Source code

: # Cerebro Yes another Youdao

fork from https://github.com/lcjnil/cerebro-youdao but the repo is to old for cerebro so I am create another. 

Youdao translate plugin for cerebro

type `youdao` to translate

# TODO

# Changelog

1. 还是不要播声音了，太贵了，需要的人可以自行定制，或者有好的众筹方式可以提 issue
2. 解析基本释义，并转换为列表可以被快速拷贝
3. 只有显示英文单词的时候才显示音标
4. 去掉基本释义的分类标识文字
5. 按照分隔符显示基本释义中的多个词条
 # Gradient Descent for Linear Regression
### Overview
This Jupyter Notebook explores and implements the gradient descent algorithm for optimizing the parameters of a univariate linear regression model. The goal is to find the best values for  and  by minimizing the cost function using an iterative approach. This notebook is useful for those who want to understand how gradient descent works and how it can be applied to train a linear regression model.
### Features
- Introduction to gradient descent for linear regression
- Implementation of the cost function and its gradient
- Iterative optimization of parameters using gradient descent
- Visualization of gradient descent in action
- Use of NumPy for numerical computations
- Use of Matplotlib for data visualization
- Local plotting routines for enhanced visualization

= What to produce =
Each record must be reproduced exactly, with nothing missing.

= Answer box =
Source code

: # Cerebro Yes another Youdao

fork from https://github.com/lcjnil/cerebro-youdao but the repo is to old for cerebro so I am create another. 

Youdao translate plugin for cerebro

type `youdao` to translate

# TODO

# Changelog

1. 还是不要播声音了，太贵了，需要的人可以自行定制，或者有好的众筹方式可以提 issue
2. 解析基本释义，并转换为列表可以被快速拷贝
3. 只有显示英文单词的时候才显示音标
4. 去掉基本释义的分类标识文字
5. 按照分隔符显示基本释义中的多个词条
 # Gradient Descent for Linear Regression
### Overview
This Jupyter Notebook explores and implements the gradient descent algorithm for optimizing the parameters of a univariate linear regression model. The goal is to find the best values for  and  by minimizing the cost function using an iterative approach. This notebook is useful for those who want to understand how gradient descent works and how it can be applied to train a linear regression model.
### Features
- Introduction to gradient descent for linear regression
- Implementation of the cost function and its gradient
- Iterative optimization of parameters using gradient descent
- Visualization of gradient descent in action
- Use of NumPy for numerical computations
- Use of Matplotlib for data visualization
- Local plotting routines for enhanced visualization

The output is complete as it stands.